[Items from a dataset]
● ● ● ● ● ● ●

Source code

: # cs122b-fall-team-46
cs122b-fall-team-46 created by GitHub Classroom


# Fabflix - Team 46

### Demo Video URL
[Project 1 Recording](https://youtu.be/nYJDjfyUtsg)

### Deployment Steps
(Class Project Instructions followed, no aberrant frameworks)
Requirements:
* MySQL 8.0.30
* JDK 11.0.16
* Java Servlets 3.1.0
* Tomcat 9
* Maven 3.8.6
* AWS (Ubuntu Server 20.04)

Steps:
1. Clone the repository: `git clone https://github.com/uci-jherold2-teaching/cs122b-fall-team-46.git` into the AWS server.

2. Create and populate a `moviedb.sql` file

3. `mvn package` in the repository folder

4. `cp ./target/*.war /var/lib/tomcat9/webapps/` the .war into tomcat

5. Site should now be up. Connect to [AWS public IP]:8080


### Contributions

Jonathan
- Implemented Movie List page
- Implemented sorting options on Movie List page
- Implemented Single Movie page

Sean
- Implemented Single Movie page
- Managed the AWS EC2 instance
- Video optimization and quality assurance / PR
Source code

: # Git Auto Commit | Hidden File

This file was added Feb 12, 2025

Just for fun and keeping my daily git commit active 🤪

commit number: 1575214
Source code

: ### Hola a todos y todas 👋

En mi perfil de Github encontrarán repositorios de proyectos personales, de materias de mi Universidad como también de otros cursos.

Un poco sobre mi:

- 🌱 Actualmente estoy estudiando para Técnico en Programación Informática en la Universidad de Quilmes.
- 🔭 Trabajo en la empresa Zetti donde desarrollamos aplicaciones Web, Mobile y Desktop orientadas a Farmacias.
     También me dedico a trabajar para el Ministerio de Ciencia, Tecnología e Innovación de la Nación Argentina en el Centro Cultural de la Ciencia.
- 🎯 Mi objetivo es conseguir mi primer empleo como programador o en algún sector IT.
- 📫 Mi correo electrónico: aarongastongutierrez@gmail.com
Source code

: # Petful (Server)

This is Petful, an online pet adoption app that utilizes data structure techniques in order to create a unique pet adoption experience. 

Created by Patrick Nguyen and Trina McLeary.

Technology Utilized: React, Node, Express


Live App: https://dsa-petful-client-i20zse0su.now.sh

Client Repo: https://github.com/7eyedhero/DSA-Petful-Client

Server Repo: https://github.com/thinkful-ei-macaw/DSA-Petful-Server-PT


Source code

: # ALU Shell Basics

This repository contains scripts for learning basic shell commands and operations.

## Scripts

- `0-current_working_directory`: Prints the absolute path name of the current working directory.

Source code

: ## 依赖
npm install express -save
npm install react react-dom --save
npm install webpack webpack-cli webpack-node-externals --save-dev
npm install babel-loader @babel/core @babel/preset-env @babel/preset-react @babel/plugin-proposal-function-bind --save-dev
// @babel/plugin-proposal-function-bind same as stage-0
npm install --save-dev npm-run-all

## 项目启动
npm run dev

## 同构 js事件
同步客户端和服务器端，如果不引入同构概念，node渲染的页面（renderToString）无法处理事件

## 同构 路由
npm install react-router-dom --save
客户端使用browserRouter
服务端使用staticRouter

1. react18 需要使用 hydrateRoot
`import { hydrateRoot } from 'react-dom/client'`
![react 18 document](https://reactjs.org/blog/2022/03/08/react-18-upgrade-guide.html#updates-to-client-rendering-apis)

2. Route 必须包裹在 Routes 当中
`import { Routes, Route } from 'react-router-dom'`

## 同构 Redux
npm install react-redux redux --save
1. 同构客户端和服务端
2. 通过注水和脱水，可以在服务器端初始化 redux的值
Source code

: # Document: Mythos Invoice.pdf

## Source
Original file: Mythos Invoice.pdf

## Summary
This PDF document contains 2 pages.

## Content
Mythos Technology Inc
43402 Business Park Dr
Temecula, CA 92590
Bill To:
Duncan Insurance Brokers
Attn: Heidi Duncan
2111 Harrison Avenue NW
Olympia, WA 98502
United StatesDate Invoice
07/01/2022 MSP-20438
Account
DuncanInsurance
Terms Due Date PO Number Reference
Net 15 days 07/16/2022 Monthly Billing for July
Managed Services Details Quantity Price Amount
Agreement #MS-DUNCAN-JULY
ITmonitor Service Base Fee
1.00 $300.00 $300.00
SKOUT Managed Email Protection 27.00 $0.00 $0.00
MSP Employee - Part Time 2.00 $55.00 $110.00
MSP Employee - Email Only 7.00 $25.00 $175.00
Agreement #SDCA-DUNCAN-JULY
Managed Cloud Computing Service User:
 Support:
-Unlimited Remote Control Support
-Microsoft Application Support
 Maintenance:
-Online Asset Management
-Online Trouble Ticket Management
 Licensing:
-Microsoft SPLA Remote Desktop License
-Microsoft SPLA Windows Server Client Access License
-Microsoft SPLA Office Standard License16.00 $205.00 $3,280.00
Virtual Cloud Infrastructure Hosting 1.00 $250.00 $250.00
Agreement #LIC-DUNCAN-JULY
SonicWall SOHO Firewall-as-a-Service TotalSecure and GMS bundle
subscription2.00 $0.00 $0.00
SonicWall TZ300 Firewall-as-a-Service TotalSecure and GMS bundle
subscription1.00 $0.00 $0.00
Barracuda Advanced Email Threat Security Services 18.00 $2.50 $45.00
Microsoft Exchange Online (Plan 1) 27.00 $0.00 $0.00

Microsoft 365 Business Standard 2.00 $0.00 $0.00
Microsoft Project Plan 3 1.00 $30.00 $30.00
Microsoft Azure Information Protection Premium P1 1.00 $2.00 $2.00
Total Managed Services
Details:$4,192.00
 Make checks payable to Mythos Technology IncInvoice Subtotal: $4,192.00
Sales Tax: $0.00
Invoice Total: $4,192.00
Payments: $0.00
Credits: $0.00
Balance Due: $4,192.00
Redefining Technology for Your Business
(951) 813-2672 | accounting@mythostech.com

● ● ● ● ● ● ●

▶ **EXERCISE REQUIREMENTS**:
Line by line, retype all of the records exactly.

▶ **SOLUTION TO THIS TASK**:
Source code

: # cs122b-fall-team-46
cs122b-fall-team-46 created by GitHub Classroom


# Fabflix - Team 46

### Demo Video URL
[Project 1 Recording](https://youtu.be/nYJDjfyUtsg)

### Deployment Steps
(Class Project Instructions followed, no aberrant frameworks)
Requirements:
* MySQL 8.0.30
* JDK 11.0.16
* Java Servlets 3.1.0
* Tomcat 9
* Maven 3.8.6
* AWS (Ubuntu Server 20.04)

Steps:
1. Clone the repository: `git clone https://github.com/uci-jherold2-teaching/cs122b-fall-team-46.git` into the AWS server.

2. Create and populate a `moviedb.sql` file

3. `mvn package` in the repository folder

4. `cp ./target/*.war /var/lib/tomcat9/webapps/` the .war into tomcat

5. Site should now be up. Connect to [AWS public IP]:8080


### Contributions

Jonathan
- Implemented Movie List page
- Implemented sorting options on Movie List page
- Implemented Single Movie page

Sean
- Implemented Single Movie page
- Managed the AWS EC2 instance
- Video optimization and quality assurance / PR
Source code

: # Git Auto Commit | Hidden File

This file was added Feb 12, 2025

Just for fun and keeping my daily git commit active 🤪

commit number: 1575214
Source code

: ### Hola a todos y todas 👋

En mi perfil de Github encontrarán repositorios de proyectos personales, de materias de mi Universidad como también de otros cursos.

Un poco sobre mi:

- 🌱 Actualmente estoy estudiando para Técnico en Programación Informática en la Universidad de Quilmes.
- 🔭 Trabajo en la empresa Zetti donde desarrollamos aplicaciones Web, Mobile y Desktop orientadas a Farmacias.
     También me dedico a trabajar para el Ministerio de Ciencia, Tecnología e Innovación de la Nación Argentina en el Centro Cultural de la Ciencia.
- 🎯 Mi objetivo es conseguir mi primer empleo como programador o en algún sector IT.
- 📫 Mi correo electrónico: aarongastongutierrez@gmail.com
Source code

: # Petful (Server)

This is Petful, an online pet adoption app that utilizes data structure techniques in order to create a unique pet adoption experience. 

Created by Patrick Nguyen and Trina McLeary.

Technology Utilized: React, Node, Express


Live App: https://dsa-petful-client-i20zse0su.now.sh

Client Repo: https://github.com/7eyedhero/DSA-Petful-Client

Server Repo: https://github.com/thinkful-ei-macaw/DSA-Petful-Server-PT


Source code

: # ALU Shell Basics

This repository contains scripts for learning basic shell commands and operations.

## Scripts

- `0-current_working_directory`: Prints the absolute path name of the current working directory.

Source code

: ## 依赖
npm install express -save
npm install react react-dom --save
npm install webpack webpack-cli webpack-node-externals --save-dev
npm install babel-loader @babel/core @babel/preset-env @babel/preset-react @babel/plugin-proposal-function-bind --save-dev
// @babel/plugin-proposal-function-bind same as stage-0
npm install --save-dev npm-run-all

## 项目启动
npm run dev

## 同构 js事件
同步客户端和服务器端，如果不引入同构概念，node渲染的页面（renderToString）无法处理事件

## 同构 路由
npm install react-router-dom --save
客户端使用browserRouter
服务端使用staticRouter

1. react18 需要使用 hydrateRoot
`import { hydrateRoot } from 'react-dom/client'`
![react 18 document](https://reactjs.org/blog/2022/03/08/react-18-upgrade-guide.html#updates-to-client-rendering-apis)

2. Route 必须包裹在 Routes 当中
`import { Routes, Route } from 'react-router-dom'`

## 同构 Redux
npm install react-redux redux --save
1. 同构客户端和服务端
2. 通过注水和脱水，可以在服务器端初始化 redux的值
Source code

: # Document: Mythos Invoice.pdf

## Source
Original file: Mythos Invoice.pdf

## Summary
This PDF document contains 2 pages.

## Content
Mythos Technology Inc
43402 Business Park Dr
Temecula, CA 92590
Bill To:
Duncan Insurance Brokers
Attn: Heidi Duncan
2111 Harrison Avenue NW
Olympia, WA 98502
United StatesDate Invoice
07/01/2022 MSP-20438
Account
DuncanInsurance
Terms Due Date PO Number Reference
Net 15 days 07/16/2022 Monthly Billing for July
Managed Services Details Quantity Price Amount
Agreement #MS-DUNCAN-JULY
ITmonitor Service Base Fee
1.00 $300.00 $300.00
SKOUT Managed Email Protection 27.00 $0.00 $0.00
MSP Employee - Part Time 2.00 $55.00 $110.00
MSP Employee - Email Only 7.00 $25.00 $175.00
Agreement #SDCA-DUNCAN-JULY
Managed Cloud Computing Service User:
 Support:
-Unlimited Remote Control Support
-Microsoft Application Support
 Maintenance:
-Online Asset Management
-Online Trouble Ticket Management
 Licensing:
-Microsoft SPLA Remote Desktop License
-Microsoft SPLA Windows Server Client Access License
-Microsoft SPLA Office Standard License16.00 $205.00 $3,280.00
Virtual Cloud Infrastructure Hosting 1.00 $250.00 $250.00
Agreement #LIC-DUNCAN-JULY
SonicWall SOHO Firewall-as-a-Service TotalSecure and GMS bundle
subscription2.00 $0.00 $0.00
SonicWall TZ300 Firewall-as-a-Service TotalSecure and GMS bundle
subscription1.00 $0.00 $0.00
Barracuda Advanced Email Threat Security Services 18.00 $2.50 $45.00
Microsoft Exchange Online (Plan 1) 27.00 $0.00 $0.00

Microsoft 365 Business Standard 2.00 $0.00 $0.00
Microsoft Project Plan 3 1.00 $30.00 $30.00
Microsoft Azure Information Protection Premium P1 1.00 $2.00 $2.00
Total Managed Services
Details:$4,192.00
 Make checks payable to Mythos Technology IncInvoice Subtotal: $4,192.00
Sales Tax: $0.00
Invoice Total: $4,192.00
Payments: $0.00
Credits: $0.00
Balance Due: $4,192.00
Redefining Technology for Your Business
(951) 813-2672 | accounting@mythostech.com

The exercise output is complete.